* **Goal of the exercise**
Pull every line holding the word "ntoa" out of the data and copy it.

Data records
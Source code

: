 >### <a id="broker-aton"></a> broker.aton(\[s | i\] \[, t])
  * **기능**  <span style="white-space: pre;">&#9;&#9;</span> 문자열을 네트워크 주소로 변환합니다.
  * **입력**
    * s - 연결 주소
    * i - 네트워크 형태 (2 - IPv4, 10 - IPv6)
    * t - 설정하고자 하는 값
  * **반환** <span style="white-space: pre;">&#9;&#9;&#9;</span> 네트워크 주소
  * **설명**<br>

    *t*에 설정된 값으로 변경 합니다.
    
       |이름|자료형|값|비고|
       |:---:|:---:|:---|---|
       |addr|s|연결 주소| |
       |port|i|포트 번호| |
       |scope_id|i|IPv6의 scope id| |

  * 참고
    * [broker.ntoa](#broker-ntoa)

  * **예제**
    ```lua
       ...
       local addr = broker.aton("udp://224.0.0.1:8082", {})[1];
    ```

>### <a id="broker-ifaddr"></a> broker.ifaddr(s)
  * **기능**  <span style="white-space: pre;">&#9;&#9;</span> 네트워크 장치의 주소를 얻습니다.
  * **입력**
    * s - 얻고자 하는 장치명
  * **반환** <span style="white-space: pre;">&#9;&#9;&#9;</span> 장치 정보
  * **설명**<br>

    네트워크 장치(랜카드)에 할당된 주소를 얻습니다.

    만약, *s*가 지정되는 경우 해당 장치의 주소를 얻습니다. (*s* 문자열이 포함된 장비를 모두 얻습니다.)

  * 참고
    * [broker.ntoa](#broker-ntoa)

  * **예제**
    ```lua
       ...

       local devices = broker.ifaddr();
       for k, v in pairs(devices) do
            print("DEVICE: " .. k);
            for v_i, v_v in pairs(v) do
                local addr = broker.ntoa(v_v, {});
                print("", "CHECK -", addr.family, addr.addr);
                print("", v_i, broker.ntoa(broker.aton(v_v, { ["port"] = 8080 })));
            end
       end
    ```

* **Answer to this task**
    * [broker.ntoa](#broker-ntoa)
    * [broker.ntoa](#broker-ntoa)
                local addr = broker.ntoa(v_v, {});
                print("", v_i, broker.ntoa(broker.aton(v_v, { ["port"] = 8080 })));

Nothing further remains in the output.